Тальден заспешил по коридору. К девушке, что ждала его. К приятной в общении красавице – одной из любимиц эссель Тьюлин. К той, которой старейшины не уставали петь дифирамбы. У Гленды у первой зажглось на ладони солнце – благословение покойных ари.

Скальде вдруг поймал себя на мысли, что единственный знак, что-то для него значивший, появления которого он ждал, и подсознательно боялся не увидеть, – солнце, засверкавшее на руке Фьярры.

Она осталась в замке, она была рядом. Хоть его к ней и не подпускали. Эссель Тьюлин делала все возможное и невозможное, чтобы соблюсти приличия. Сторожевым псом дневала и ночевала возле покоев невесты. Пускала только лекаря, да и то лично сопровождая Хордиса к девушке.

А ему, наследнику, вообще запретила появляться у алианы. В вопросах следования традициям эссель Тьюлин была непреклонна.

К удивлению тальдена, последней не оказалось в просторной галерее, что вела в покои юной княжны. Вместо себя распорядительница отбора оставила дежурить служанку, которая при виде наследника побледнела и промямлила что-то насчет того, что его великолепию не следует здесь находиться.

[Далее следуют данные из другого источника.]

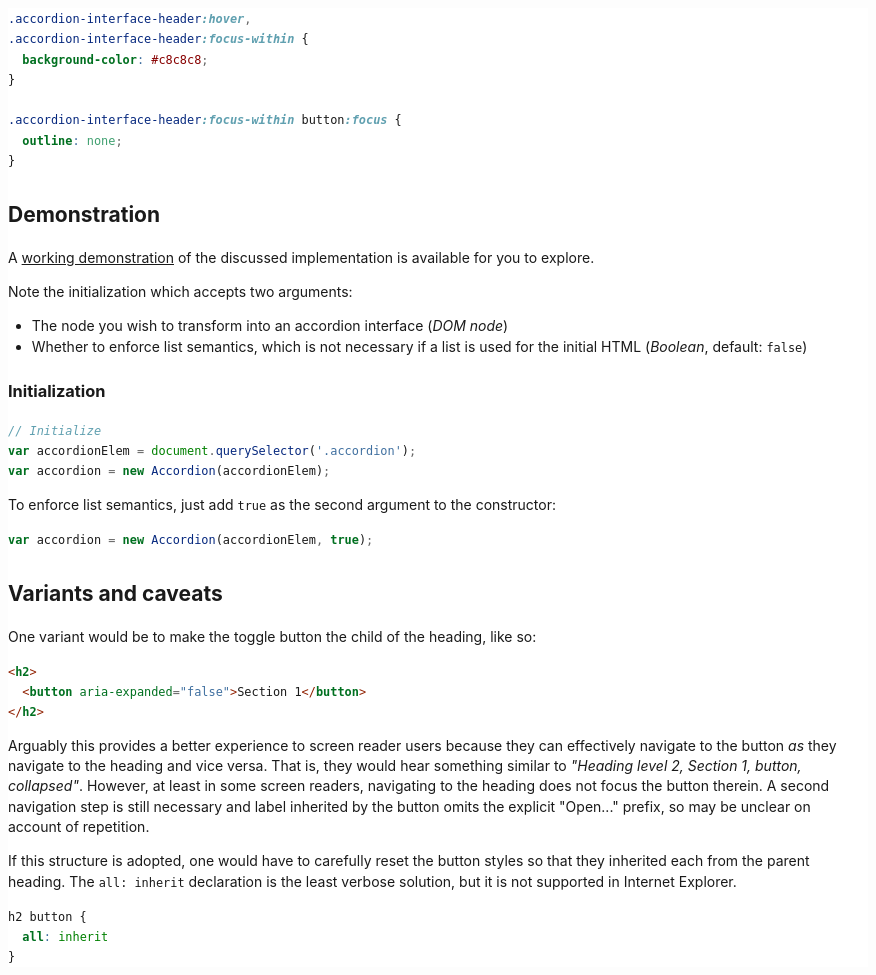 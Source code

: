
 ```css
.accordion-interface-header:hover,
.accordion-interface-header:focus-within {
  background-color: #c8c8c8;
}

.accordion-interface-header:focus-within button:focus {
  outline: none;
}
```

## Demonstration

A [working demonstration](assets/demo1.html) of the discussed implementation is available for you to explore.

Note the initialization which accepts two arguments:

* The node you wish to transform into an accordion interface (*DOM node*)
* Whether to enforce list semantics, which is not necessary if a list is used for the initial HTML (*Boolean*, default: `false`)

### Initialization

```js
// Initialize
var accordionElem = document.querySelector('.accordion');
var accordion = new Accordion(accordionElem);
```

To enforce list semantics, just add `true` as the second argument to the constructor:

```js
var accordion = new Accordion(accordionElem, true);
```

## Variants and caveats

One variant would be to make the toggle button the child of the heading, like so:

```html
<h2>
  <button aria-expanded="false">Section 1</button>
</h2>
```

Arguably this provides a better experience to screen reader users because they can effectively navigate to the button _as_ they navigate to the heading and vice versa. That is, they would hear something similar to _"Heading level 2, Section 1, button, collapsed"_. However, at least in some screen readers, navigating to the heading does not focus the button therein. A second navigation step is still necessary and label inherited by the button omits the explicit "Open..." prefix, so may be unclear on account of repetition.

If this structure is adopted, one would have to carefully reset the button styles so that they inherited each from the parent heading. The `all: inherit` declaration is the least verbose solution, but it is not supported in Internet Explorer.

```css
h2 button {
  all: inherit
}
```
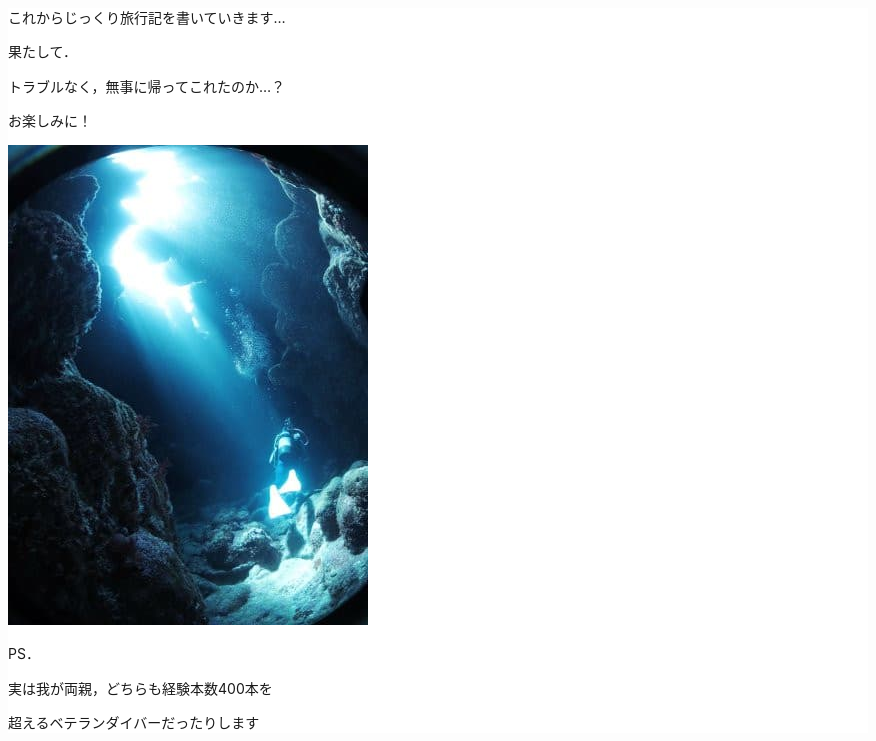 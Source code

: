 
これからじっくり旅行記を書いていきます…





果たして．


トラブルなく，無事に帰ってこれたのか…？


お楽しみに！







![9cbc28b1a7d472cd64d023fd4b6323bf.jpg](images/9cbc28b1a7d472cd64d023fd4b6323bf.jpg)







PS．


実は我が両親，どちらも経験本数400本を


超えるベテランダイバーだったりします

Не обратив внимания на лепет «храброй стражницы», Скальде направился по сумеречной галерее, гадая, почему, вместо того чтобы спуститься к наверняка уже заждавшейся Гленде, он тащится к Фьярре.

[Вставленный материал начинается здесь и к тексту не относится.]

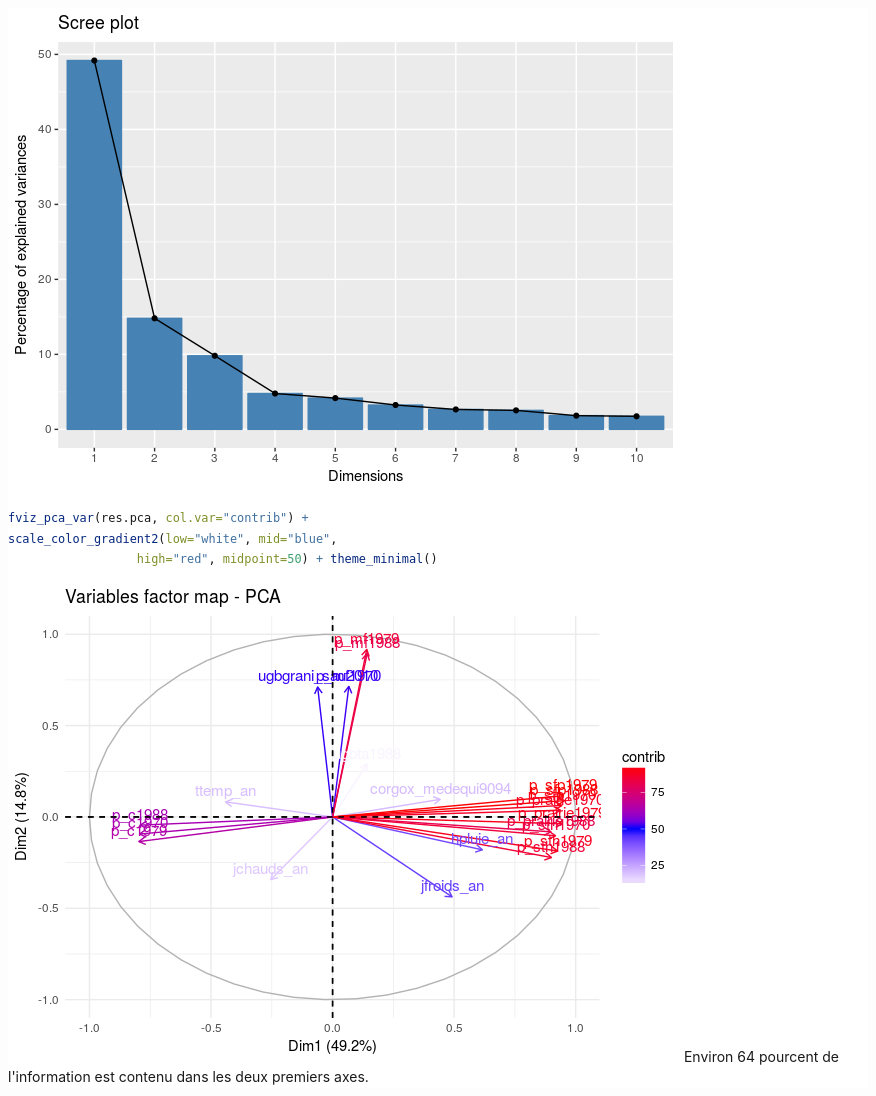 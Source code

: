 ![](FS_traitements_bdat_files/figure-markdown_github/unnamed-chunk-17-1.png)

``` r
fviz_pca_var(res.pca, col.var="contrib") +
scale_color_gradient2(low="white", mid="blue", 
                  high="red", midpoint=50) + theme_minimal()
```

![](FS_traitements_bdat_files/figure-markdown_github/unnamed-chunk-17-2.png) Environ 64 pourcent de l'information est contenu dans les deux premiers axes.
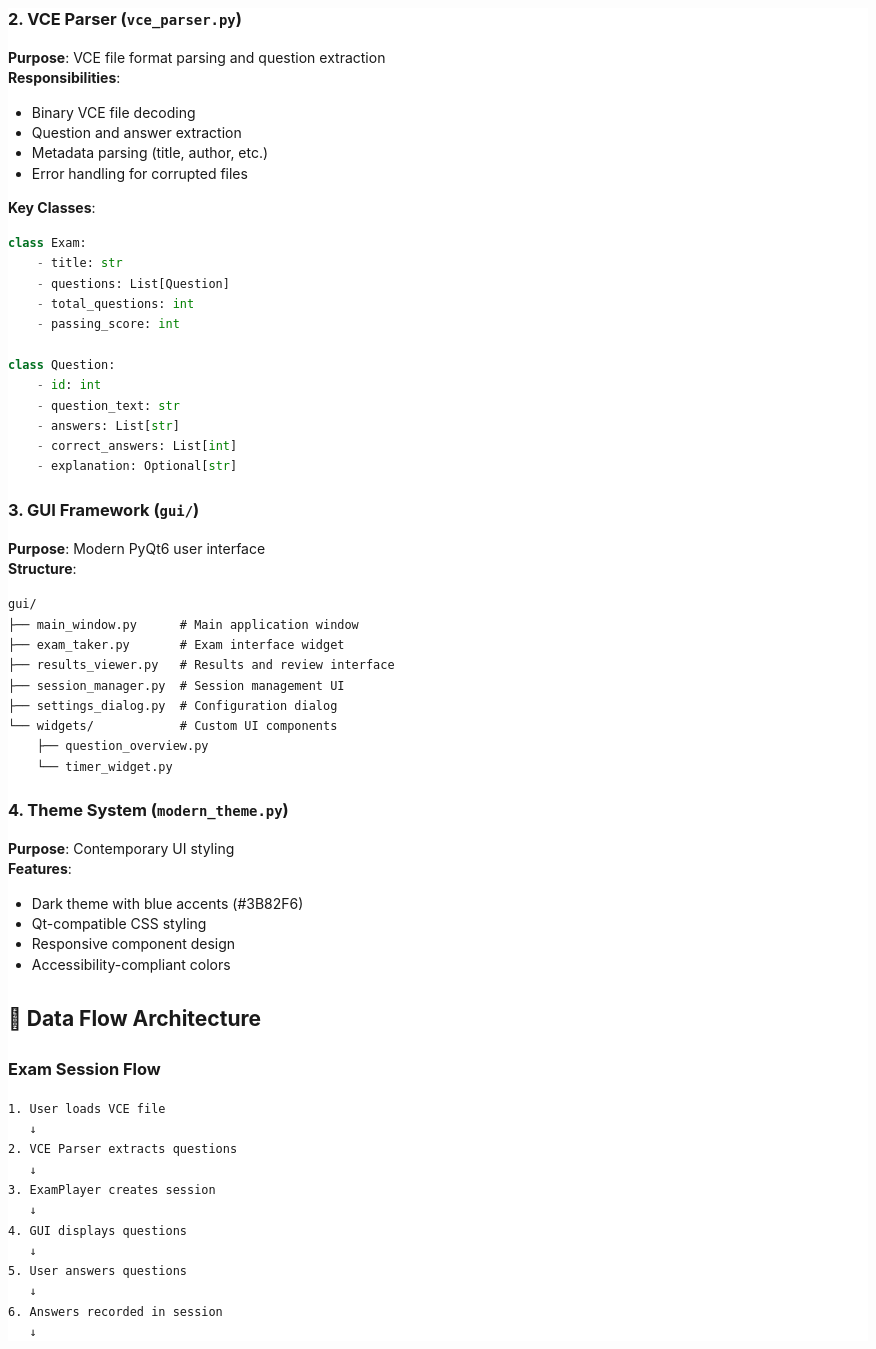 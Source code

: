 ### 2. VCE Parser (`vce_parser.py`)
**Purpose**: VCE file format parsing and question extraction  
**Responsibilities**:
- Binary VCE file decoding
- Question and answer extraction
- Metadata parsing (title, author, etc.)
- Error handling for corrupted files

**Key Classes**:
```python
class Exam:
    - title: str
    - questions: List[Question]
    - total_questions: int
    - passing_score: int

class Question:
    - id: int
    - question_text: str
    - answers: List[str]
    - correct_answers: List[int]
    - explanation: Optional[str]
```

### 3. GUI Framework (`gui/`)
**Purpose**: Modern PyQt6 user interface  
**Structure**:
```
gui/
├── main_window.py      # Main application window
├── exam_taker.py       # Exam interface widget
├── results_viewer.py   # Results and review interface
├── session_manager.py  # Session management UI
├── settings_dialog.py  # Configuration dialog
└── widgets/            # Custom UI components
    ├── question_overview.py
    └── timer_widget.py
```

### 4. Theme System (`modern_theme.py`)
**Purpose**: Contemporary UI styling  
**Features**:
- Dark theme with blue accents (#3B82F6)
- Qt-compatible CSS styling
- Responsive component design
- Accessibility-compliant colors

## 🔄 Data Flow Architecture

### Exam Session Flow
```
1. User loads VCE file
   ↓
2. VCE Parser extracts questions
   ↓
3. ExamPlayer creates session
   ↓
4. GUI displays questions
   ↓
5. User answers questions
   ↓
6. Answers recorded in session
   ↓
```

Зачем? Чтобы справиться о ее самочувствии? Так об этом ему ежедневно докладывают лекарь и прислуга. Расспросить девушку о том, кому из покойных ари и чем она не угодила, раз ей подбросили ядовитого кьерда? Но все сказанное умершими должно оставаться между ними и алианой. Он не имел права допрашивать Фьярру.

Увидеть ее? Но последнего ему уже давно стало мало. Мало просто смотреть на нее, мельком ли пробегая по такой манящей фигурке взглядом, или прямо, не в силах отвести от нее глаз. Тем самым еще больше дразня себя и распаляя.

Как мальчишка он мечтал о ее губах, которые так хотелось целовать. Исступленно, жадно, вбирая в себя дыхание, нежный шепот и стоны, робкие, едва различимые, которых она сама будет смущаться и которые будет не в силах сдержать.

– Ваше великолепие – с ужасом выдохнула еще одна блюстительница порядка (Мабли, кажется) и несмело проговорила: – вам нельзя к ее утонченности.

– У себя в замке мне везде можно.

Тальден боролся с желанием просто подвинуть служанку и войти.

– Мне й велено вас не пускать.

– Она моя невеста! Отойди! – теряя терпение, рыкнул Герхильд.

Девушка испуганно вздрогнула. Пролепетав что-то насчет того, что предупредит княжну, скрылась за ведущей в спальню дверью.

Чтобы вернуться спустя минуту и с явной неохотой пробубнить:

– Ее утонченность готова вас принять.

«А если даже не была готова, все равно бы приняла», – мысленно закончил тальден, уже не способный повернуть обратно. Уйти. Зная, что она здесь, рядом. Всего в нескольких шагах.